Oras! Isso está me deixando absurdamente chata. Nunca mais escrevi crônicas, contos ou poemas, só escrevo temas de redação, pois o Enem está próximo. Algo dentro de mim sabia que este hiperfoco bateria à porta, então deixei vários livros prontos e alguns adiantados ano passado, assim teria tempo para o último ano do Ensino Médio.
Sempre fui a nerd da classe. Infelizmente, por culpa das circunstâncias da vida, me atrasei nos estudos. Acreditei que ficaria num supletivo qualquer e teria pouca base, mas encontrei um colégio com ensino de alta qualidade, público e que requer bastante disciplina. Fiz amizades e virei, novamente, a nerd da escola.
Numa tarde que seria normal, ouço gargalhadas da minha nova amiga. Ela tem dezoito anos e tudo pra ela é festa! Quando pergunto o que houve, a resposta vem depressa:
– Você precisa ver o seu rosto! – diz a menina. – Está com os olhos vidrados neste livro gigante, muito nerd!
Ela é muito amigável, então levei na brincadeira e aceitei o elogio. Mas o meu vício em estudos está me preocupando.
Não consigo mais assistir às novelas, nada me parece interessante. Tirei os fins de semana para namorar e descansar, ainda assim anseio pela segunda. Nunca gostei de Matemática, mas me animo na hora de estudá-la. Física nunca foi o meu forte, mas adoro quando há um assunto novo para mergulhar e aprender. O que está havendo?
Quanto mais sou elogiada, mais vontade eu tenho de tirar boas notas. Se tiro uma nota baixa – o que é raro – estudo o triplo para gabaritar na próxima.
Até o meu wallpaper do celular é sobre estudos. Gosto de acordar e lembrar que o motivo da minha existência é estudar. Falo para a bibliotecária que estava com saudades da biblioteca, estudo como a minha mãe estudava antigamente, só assisto a videoaulas em último caso.

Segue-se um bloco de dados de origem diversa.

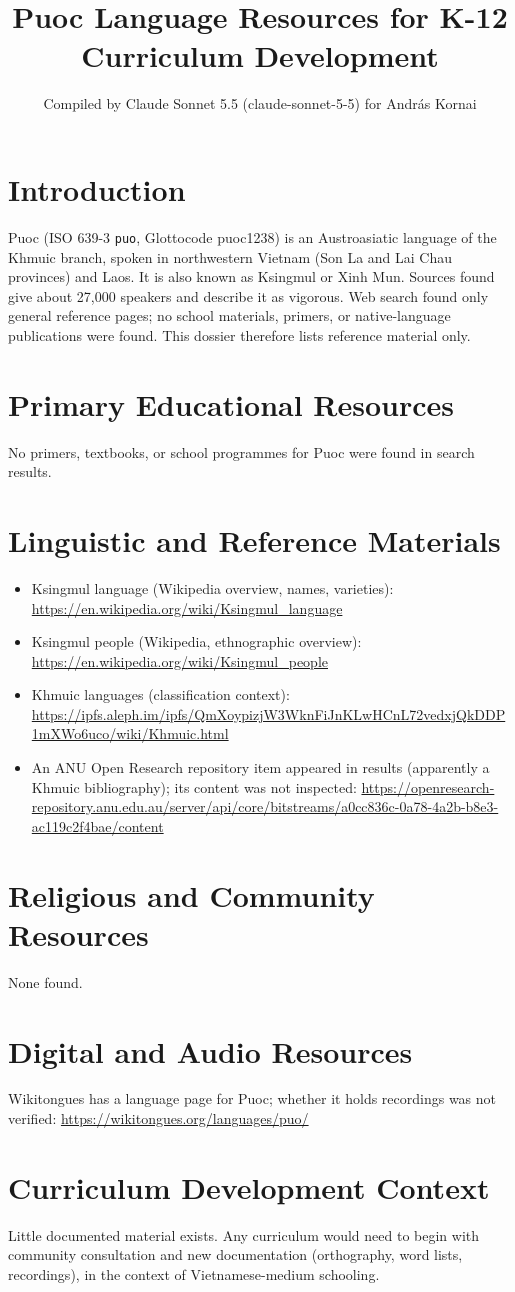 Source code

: \documentclass[12pt]{article}
\title{Puoc Language Resources for K-12 Curriculum Development}
\author{Compiled by Claude Sonnet 5.5 (claude-sonnet-5-5) for Andr\'as Kornai}
\date{}
\begin{document}
\maketitle

\section{Introduction}
Puoc (ISO 639-3 \texttt{puo}, Glottocode puoc1238) is an Austroasiatic language of the Khmuic branch, spoken in northwestern Vietnam (Son La and Lai Chau provinces) and Laos. It is also known as Ksingmul or Xinh Mun. Sources found give about 27,000 speakers and describe it as vigorous. Web search found only general reference pages; no school materials, primers, or native-language publications were found. This dossier therefore lists reference material only.

\section{Primary Educational Resources}
No primers, textbooks, or school programmes for Puoc were found in search results.

\section{Linguistic and Reference Materials}
\begin{itemize}
\item Ksingmul language (Wikipedia overview, names, varieties): \url{https://en.wikipedia.org/wiki/Ksingmul_language}
\item Ksingmul people (Wikipedia, ethnographic overview): \url{https://en.wikipedia.org/wiki/Ksingmul_people}
\item Khmuic languages (classification context): \url{https://ipfs.aleph.im/ipfs/QmXoypizjW3WknFiJnKLwHCnL72vedxjQkDDP1mXWo6uco/wiki/Khmuic.html}
\item An ANU Open Research repository item appeared in results (apparently a Khmuic bibliography); its content was not inspected: \url{https://openresearch-repository.anu.edu.au/server/api/core/bitstreams/a0cc836c-0a78-4a2b-b8e3-ac119c2f4bae/content}
\end{itemize}

\section{Religious and Community Resources}
None found.

\section{Digital and Audio Resources}
Wikitongues has a language page for Puoc; whether it holds recordings was not verified: \url{https://wikitongues.org/languages/puo/}

\section{Curriculum Development Context}
Little documented material exists. Any curriculum would need to begin with community consultation and new documentation (orthography, word lists, recordings), in the context of Vietnamese-medium schooling.
\end{document}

– Você é muito inteligente! – diz uma colega da escola.
– Ela é a nossa aluna escritora! – diz a professora.
– Nosso orgulho! – afirma outra mestra.
– Quando vai fazer prova da minha matéria? – pergunta um professor.
– Com certeza você passa no provão! – disse a fada em forma de professora, muito animada e orgulhosa.
Esses elogios me animam de tal forma que meu vício apenas aumenta. Era para ser um dia comum, mas é um dia de hiperfoco. É um dia de uma jovem autista que não sofre quando a semana inicia, apenas quer devorar mais e mais livros didáticos. É um dia lindo de uma jovem estranha.